• _Work item_
The lines from the one containing "some models, however, this" through the final line of the data below must be written out exactly, both included, and nothing more.

[Items listed in a dataset]
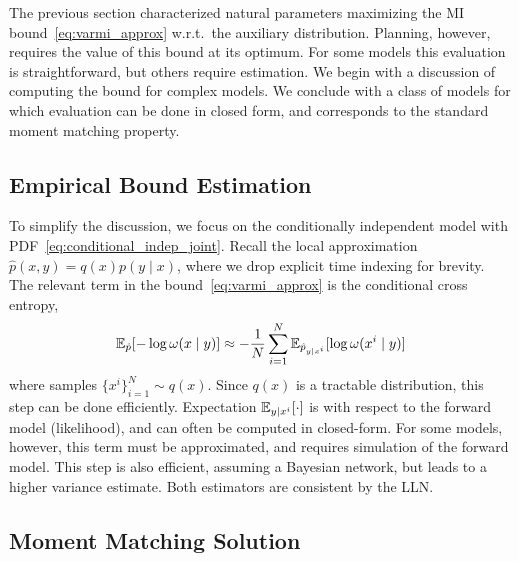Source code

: The previous section characterized natural parameters maximizing the
MI bound~\eqref{eq:varmi_approx} w.r.t.~the auxiliary distribution.
Planning, however, requires the value of this bound at its optimum.
For some models this evaluation is straightforward, but others require
estimation.  We begin with a discussion of computing the bound for
complex models.  We conclude with a class of models for which
evaluation can be done in closed form, and corresponds to the standard
moment matching property.

\subsection{Empirical Bound Estimation}


To simplify the discussion, we focus on the conditionally independent
model with PDF~\eqref{eq:conditional_indep_joint}.  Recall the local
approximation $\hat{p}(x,y) = q(x)p(y\mid x)$, where we drop explicit
time indexing for brevity.  The relevant term in the
bound~\eqref{eq:varmi_approx} is the conditional cross
entropy,
\[
  \mathbb{E}_{\hat{p}}[ -\log \omega(x \mid y)
  ] \approx - \frac{1}{N} \sum_{i=1}^N \mathbb{E}_{\hat{p}_{y \mid
    x^i}}[ \log \omega(x^i \mid y) ]
\]
where samples $\{x^i\}_{i=1}^N \sim q(x)$.  Since $q(x)$ is a
tractable distribution, this step can be done efficiently.
Expectation $\mathbb{E}_{y\mid x^i}[\cdot]$ is with respect to the forward
model (likelihood), and can often be computed in closed-form.  For
some models, however, this term must be approximated, and requires
simulation of the forward model.  This step is also efficient,
assuming a Bayesian network, but leads to a higher variance estimate.
Both estimators are consistent by the LLN.


\subsection{Moment Matching Solution}\label{sec:moment_match}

• _Exercise output_
some models, however, this term must be approximated, and requires
simulation of the forward model.  This step is also efficient,
assuming a Bayesian network, but leads to a higher variance estimate.
Both estimators are consistent by the LLN.


\subsection{Moment Matching Solution}\label{sec:moment_match}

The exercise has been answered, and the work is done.